Why am you never on AIM?!


----------



## Thanee (Sep 14, 2003)

Will that be your "Otto" costume? 

Or hasn't that been yet? 

Bye
Thanee


----------



## Djeta Thernadier (Sep 14, 2003)

Crothian said:
			
		

> You should also remind people of it a week or so before Halloween.




Good idea!



			
				dave_o said:
			
		

> I should totally rock that fairy costume I came up with, and post a photo.
> 
> Why am you never on AIM?!




Please do. That sounded awesome. Re: AIM...I've been ridiculously busy. I'll be on this evening for a bit. 



			
				Thanee said:
			
		

> Will that be your "Otto" costume?
> 
> Or hasn't that been yet?




Haha. I did take some pictures yesterday at the book festival, so maybe I'll post 'Otto' as well. The only one I have of me now is actually me dressed as a Spider Sorceress Superhero type thing.

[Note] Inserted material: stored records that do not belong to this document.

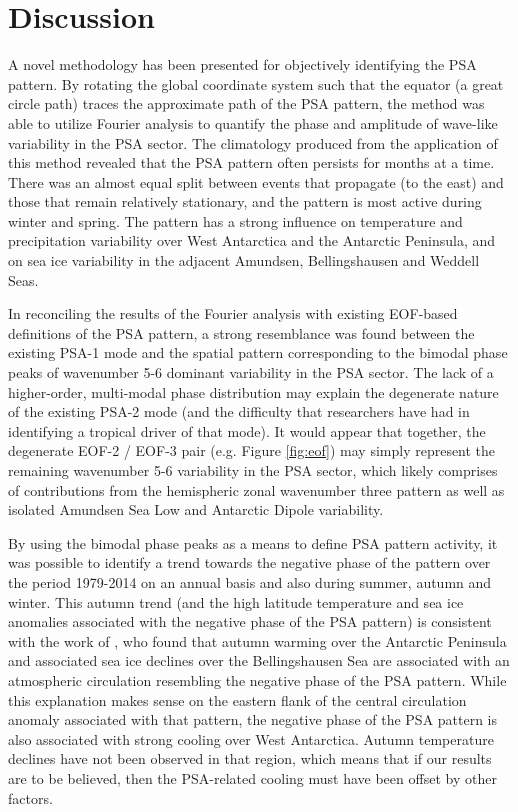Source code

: \section{Discussion}

A novel methodology has been presented for objectively identifying the PSA pattern. By rotating the global coordinate system such that the equator (a great circle path) traces the approximate path of the PSA pattern, the method was able to utilize Fourier analysis to quantify the phase and amplitude of wave-like variability in the PSA sector. The climatology produced from the application of this method revealed that the PSA pattern often persists for months at a time. There was an almost equal split between events that propagate (to the east) and those that remain relatively stationary, and the pattern is most active during winter and spring. The pattern has a strong influence on temperature and precipitation variability over West Antarctica and the Antarctic Peninsula, and on sea ice variability in the adjacent Amundsen, Bellingshausen and Weddell Seas. 

In reconciling the results of the Fourier analysis with existing EOF-based definitions of the PSA pattern, a strong resemblance was found between the existing PSA-1 mode and the spatial pattern corresponding to the bimodal phase peaks of wavenumber 5-6 dominant variability in the PSA sector. The lack of a higher-order, multi-modal phase distribution may explain the degenerate nature of the existing PSA-2 mode (and the difficulty that researchers have had in identifying a tropical driver of that mode). It would appear that together, the degenerate EOF-2 / EOF-3 pair (e.g. Figure \ref{fig:eof}) may simply represent the remaining wavenumber 5-6 variability in the PSA sector, which likely comprises of contributions from the hemispheric zonal wavenumber three pattern as well as isolated Amundsen Sea Low and Antarctic Dipole variability.    

By using the bimodal phase peaks as a means to define PSA pattern activity, it was possible to identify a trend towards the negative phase of the pattern over the period 1979-2014 on an annual basis and also during summer, autumn and winter. This autumn trend (and the high latitude temperature and sea ice anomalies associated with the negative phase of the PSA pattern) is consistent with the work of \citet{Ding2013}, who found that autumn warming over the Antarctic Peninsula and associated sea ice declines over the Bellingshausen Sea are associated with an atmospheric circulation resembling the negative phase of the PSA pattern. While this explanation makes sense on the eastern flank of the central circulation anomaly associated with that pattern, the negative phase of the PSA pattern is also associated with strong cooling over West Antarctica. Autumn temperature declines have not been observed in that region, which means that if our results are to be believed, then the PSA-related cooling must have been offset by other factors. 

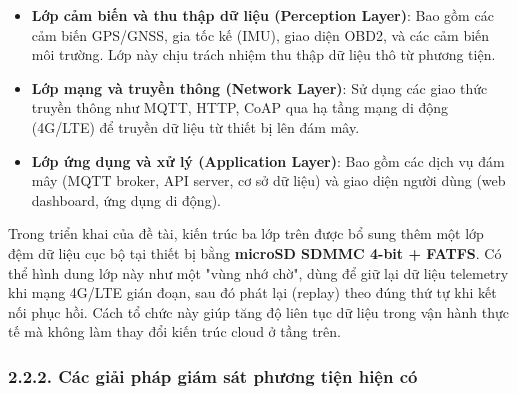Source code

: \documentclass[a4paper]{extarticle}
\providecommand{\tightlist}{%
  \setlength{\itemsep}{0pt}\setlength{\parskip}{0pt}}
\begin{document}
\begin{itemize}
\tightlist
\item
  \textbf{Lớp cảm biến và thu thập dữ liệu (Perception Layer)}: Bao gồm
  các cảm biến GPS/GNSS, gia tốc kế (IMU), giao diện OBD2, và các cảm
  biến môi trường. Lớp này chịu trách nhiệm thu thập dữ liệu thô từ
  phương tiện.
\item
  \textbf{Lớp mạng và truyền thông (Network Layer)}: Sử dụng các giao
  thức truyền thông như MQTT, HTTP, CoAP qua hạ tầng mạng di động
  (4G/LTE) để truyền dữ liệu từ thiết bị lên đám mây.
\item
  \textbf{Lớp ứng dụng và xử lý (Application Layer)}: Bao gồm các dịch
  vụ đám mây (MQTT broker, API server, cơ sở dữ liệu) và giao diện người
  dùng (web dashboard, ứng dụng di động).
\end{itemize}

Trong triển khai của đề tài, kiến trúc ba lớp trên được bổ sung thêm một
lớp đệm dữ liệu cục bộ tại thiết bị bằng \textbf{microSD SDMMC 4-bit +
FATFS}. Có thể hình dung lớp này như một "vùng nhớ chờ", dùng để giữ lại
dữ liệu telemetry khi mạng 4G/LTE gián đoạn, sau đó phát lại (replay)
theo đúng thứ tự khi kết nối phục hồi. Cách tổ chức này giúp tăng độ
liên tục dữ liệu trong vận hành thực tế mà không làm thay đổi kiến trúc
cloud ở tầng trên.

\subsubsection{2.2.2. Các giải pháp giám sát phương tiện hiện
có}\label{222-cuxe1c-giux1ea3i-phuxe1p-giuxe1m-suxe1t-phux1b0ux1a1ng-tiux1ec7n-hiux1ec7n-cuxf3}
\end{document}
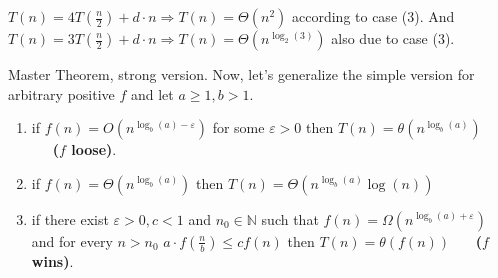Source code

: \begin{example}  \( T\left(n\right)  =4T\left(\frac{n}{2}\right)+d\cdot n \Rightarrow
T\left(n\right) = \Theta\left(n^2\right)\) according to case (3). And \(T\left(n\right)  = 3T\left(\frac{n}{2}\right) + d\cdot n \Rightarrow T\left(n\right) = \Theta \left( n^{\log_{2}\left(3\right)}\right)\)
also due to case (3).
\end{example}
\begin{defbox}{Master Theorem, strong version.} 
Now, let's generalize the simple version for arbitrary positive \(f\) and let \( a \ge 1, b > 1\). 

\newcommand{\logab}{\log_{b} \left(a\right)}

\begin{enumerate}
    \item if  \(f\left(n\right) = O \left( n^{\logab - \varepsilon }\right)\) for some \( \varepsilon > 0 \) then \( T\left(n\right) = \theta \left( n^{\logab} \right) \) \ \ \ \textbf{(\(f\) loose)}.
    
    \item if  \(f\left(n\right) = \Theta \left( n^{\logab} \right) \) then \( T\left(n\right) = \Theta \left( n^{\logab}  \log\left(n\right)\right) \)
    
    \item if there exist \(\varepsilon >0 ,c<1\) and \(n_0 \in \mathbb{N} \) such that  \(f\left(n\right) = \Omega \left( n^{\logab + \varepsilon }\right)\) and for every \( n > n_0 \) \(a \cdot f\left( \frac{n}{b} \right) \le c f\left(n\right)\)  then \( T\left(n\right) = \theta \left( f\left(n\right) \right) \) \ \ \ \textbf{(\(f\) wins)}.
    
\end{enumerate}
\end{defbox}
\newcommand{\TT}[2]{#1 T\left(\frac{n}{#2}\right)}

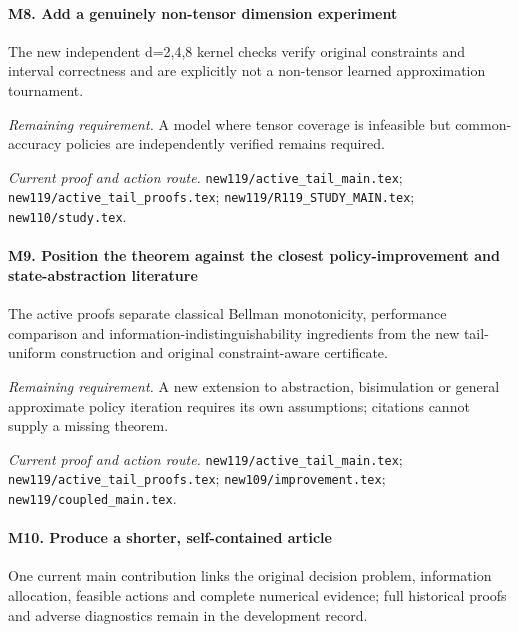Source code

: \paragraph{M8. Add a genuinely non-tensor dimension experiment}

The new independent d=2,4,8 kernel checks verify original constraints and interval correctness and are explicitly not a non-tensor learned approximation tournament.

\par\emph{Remaining requirement.} A model where tensor coverage is infeasible but common-accuracy policies are independently verified remains required.

\par\emph{Current proof and action route.} \nolinkurl{new119/active_tail_main.tex}; \nolinkurl{new119/active_tail_proofs.tex}; \nolinkurl{new119/R119_STUDY_MAIN.tex}; \nolinkurl{new110/study.tex}.

\paragraph{M9. Position the theorem against the closest policy-improvement and state-abstraction literature}

The active proofs separate classical Bellman monotonicity, performance comparison and information-indistinguishability ingredients from the new tail-uniform construction and original constraint-aware certificate.

\par\emph{Remaining requirement.} A new extension to abstraction, bisimulation or general approximate policy iteration requires its own assumptions; citations cannot supply a missing theorem.

\par\emph{Current proof and action route.} \nolinkurl{new119/active_tail_main.tex}; \nolinkurl{new119/active_tail_proofs.tex}; \nolinkurl{new109/improvement.tex}; \nolinkurl{new119/coupled_main.tex}.

\paragraph{M10. Produce a shorter, self-contained article}

One current main contribution links the original decision problem, information allocation, feasible actions and complete numerical evidence; full historical proofs and adverse diagnostics remain in the development record.


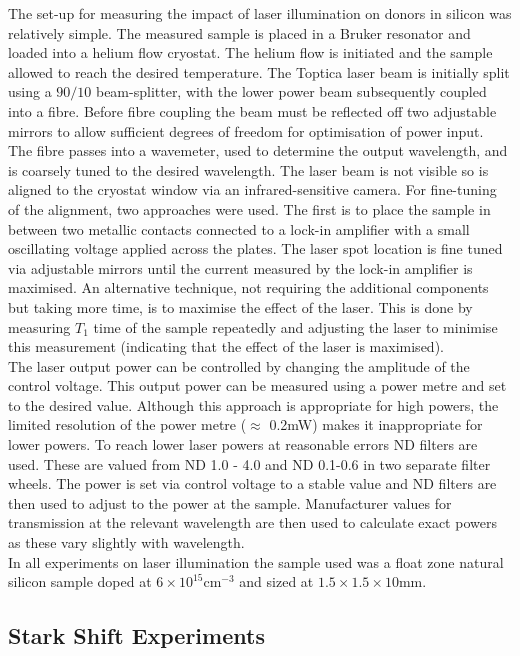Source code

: The set-up for measuring the impact of laser illumination on donors in silicon was relatively simple.
The measured sample is placed in a Bruker resonator and loaded into a helium flow cryostat.
The helium flow is initiated and the sample allowed to reach the desired temperature.
The Toptica laser beam is initially split using a $90/10$ beam-splitter, with the lower power beam subsequently coupled into a fibre.
Before fibre coupling the beam must be reflected off two adjustable mirrors to allow sufficient degrees of freedom for optimisation of power input.
The fibre passes into a wavemeter, used to determine the output wavelength, and is coarsely tuned to the desired wavelength.
The laser beam is not visible so is aligned to the cryostat window via an infrared-sensitive camera.
For fine-tuning of the alignment, two approaches were used.
The first is to place the sample in between two metallic contacts connected to a lock-in amplifier with a small oscillating voltage applied across the plates.
The laser spot location is fine tuned via adjustable mirrors until the current measured by the lock-in amplifier is maximised.
An alternative technique, not requiring the additional components but taking more time, is to maximise the effect of the laser.
This is done by measuring $T_1$ time of the sample repeatedly and adjusting the laser to minimise this measurement (indicating that the effect of the laser is maximised). 
\\
The laser output power can be controlled by changing the amplitude of the control voltage.
This output power can be measured using a power metre and set to the desired value.
Although this approach is appropriate for high powers, the limited resolution of the power metre ($\approx$ 0.2mW) makes it inappropriate for lower powers.
To reach lower laser powers at reasonable errors ND filters are used.
These are valued from ND 1.0 - 4.0 and ND 0.1-0.6 in two separate filter wheels.
The power is set via control voltage to a stable value and ND filters are then used to adjust to the power at the sample.
Manufacturer values for transmission at the relevant wavelength are then used to calculate exact powers as these vary slightly with wavelength.
\\
In all experiments on laser illumination the sample used was a float zone natural silicon sample doped at $6\times10^{15}\text{cm}^{-3}$ and sized at $1.5\times1.5\times10$mm.

\subsection{Stark Shift Experiments}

So it doesn't need to be fantasy costumes. I bet that folks on ENworld have some excellent costumes for Halloween, Ren Faires etc... It will be neat to see them all. 

Thanks!
Sheri


----------



## BrooklynKnight (Sep 14, 2003)

I dunno whether to be jelous or proud that others are taking up the mantle of starting photo albums.

*sniff*


----------



## Djeta Thernadier (Sep 14, 2003)

ArthurQ said:
			
		

> I dunno whether to be jelous or proud that others are taking up the mantle of starting photo albums.
> 
> *sniff*




I need you, actually, to help me with a question about the technicalities. Your photO album wisdom is first rate and highly valued around here


----------



## BrooklynKnight (Sep 14, 2003)

whats the question?


----------



## Djeta Thernadier (Sep 14, 2003)

ArthurQ said:
			
		

> whats the question?




Can you go on AIM? Thanks.


----------



## BrooklynKnight (Sep 14, 2003)

Djeta Thernadier said:
			
		

> Can you go on AIM? Thanks.




as you noticed by now, i couldnt. heh. I forgot my Cat5 Wire at home and was using a school computer. Only way to access AIM was java and I was late for class. I'll try now for 5 min tho. Hopefully you're there.


----------



## reapersaurus (Sep 14, 2003)

i threw a few photos up to start out your album, Djeta.
seems to be workin' fine - what were you wanting to do to the album?


----------



## Theron (Sep 14, 2003)

A bit old, but me in SCA clothes, with longer hair and a beard.

http://www.io.com/~tbretz/Luciano.jpg


----------



## Djeta Thernadier (Sep 14, 2003)

reapersaurus said:
			
		

> i threw a few photos up to start out your album, Djeta.
> seems to be workin' fine - what were you wanting to do to the album?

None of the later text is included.